Content starts

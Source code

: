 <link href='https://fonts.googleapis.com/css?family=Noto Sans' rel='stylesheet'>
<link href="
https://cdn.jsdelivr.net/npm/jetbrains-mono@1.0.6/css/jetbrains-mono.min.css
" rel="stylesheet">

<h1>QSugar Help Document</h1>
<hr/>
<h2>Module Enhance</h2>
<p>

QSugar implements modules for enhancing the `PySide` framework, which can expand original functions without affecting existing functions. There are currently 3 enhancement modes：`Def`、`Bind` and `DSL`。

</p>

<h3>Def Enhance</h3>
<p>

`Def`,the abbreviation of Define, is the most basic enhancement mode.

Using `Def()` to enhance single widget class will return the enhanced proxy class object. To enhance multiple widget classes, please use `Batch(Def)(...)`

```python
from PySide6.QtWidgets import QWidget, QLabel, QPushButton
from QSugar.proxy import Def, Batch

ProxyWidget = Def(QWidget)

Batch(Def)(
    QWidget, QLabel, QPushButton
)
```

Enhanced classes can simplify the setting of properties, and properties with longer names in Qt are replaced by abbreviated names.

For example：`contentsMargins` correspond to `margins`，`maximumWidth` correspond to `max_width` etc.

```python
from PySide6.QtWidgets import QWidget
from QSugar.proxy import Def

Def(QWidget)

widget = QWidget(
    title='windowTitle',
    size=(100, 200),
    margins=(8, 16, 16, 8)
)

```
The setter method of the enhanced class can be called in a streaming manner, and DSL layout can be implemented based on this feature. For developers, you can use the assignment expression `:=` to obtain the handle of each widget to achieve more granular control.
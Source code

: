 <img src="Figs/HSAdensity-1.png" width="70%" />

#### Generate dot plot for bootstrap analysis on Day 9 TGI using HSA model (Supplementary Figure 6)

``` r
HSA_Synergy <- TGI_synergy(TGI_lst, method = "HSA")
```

Content ends

Exact duplication of all the data above is expected.

Answer to the exercise -
Source code

: <link href='https://fonts.googleapis.com/css?family=Noto Sans' rel='stylesheet'>
<link href="
https://cdn.jsdelivr.net/npm/jetbrains-mono@1.0.6/css/jetbrains-mono.min.css
" rel="stylesheet">

<h1>QSugar Help Document</h1>
<hr/>
<h2>Module Enhance</h2>
<p>

QSugar implements modules for enhancing the `PySide` framework, which can expand original functions without affecting existing functions. There are currently 3 enhancement modes：`Def`、`Bind` and `DSL`。

</p>

<h3>Def Enhance</h3>
<p>

`Def`,the abbreviation of Define, is the most basic enhancement mode.

Using `Def()` to enhance single widget class will return the enhanced proxy class object. To enhance multiple widget classes, please use `Batch(Def)(...)`

```python
from PySide6.QtWidgets import QWidget, QLabel, QPushButton
from QSugar.proxy import Def, Batch

ProxyWidget = Def(QWidget)

Batch(Def)(
    QWidget, QLabel, QPushButton
)
```

Enhanced classes can simplify the setting of properties, and properties with longer names in Qt are replaced by abbreviated names.

For example：`contentsMargins` correspond to `margins`，`maximumWidth` correspond to `max_width` etc.

```python
from PySide6.QtWidgets import QWidget
from QSugar.proxy import Def

Def(QWidget)

widget = QWidget(
    title='windowTitle',
    size=(100, 200),
    margins=(8, 16, 16, 8)
)

```
The setter method of the enhanced class can be called in a streaming manner, and DSL layout can be implemented based on this feature. For developers, you can use the assignment expression `:=` to obtain the handle of each widget to achieve more granular control.
Source code

: <img src="Figs/HSAdensity-1.png" width="70%" />

#### Generate dot plot for bootstrap analysis on Day 9 TGI using HSA model (Supplementary Figure 6)

``` r
HSA_Synergy <- TGI_synergy(TGI_lst, method = "HSA")
```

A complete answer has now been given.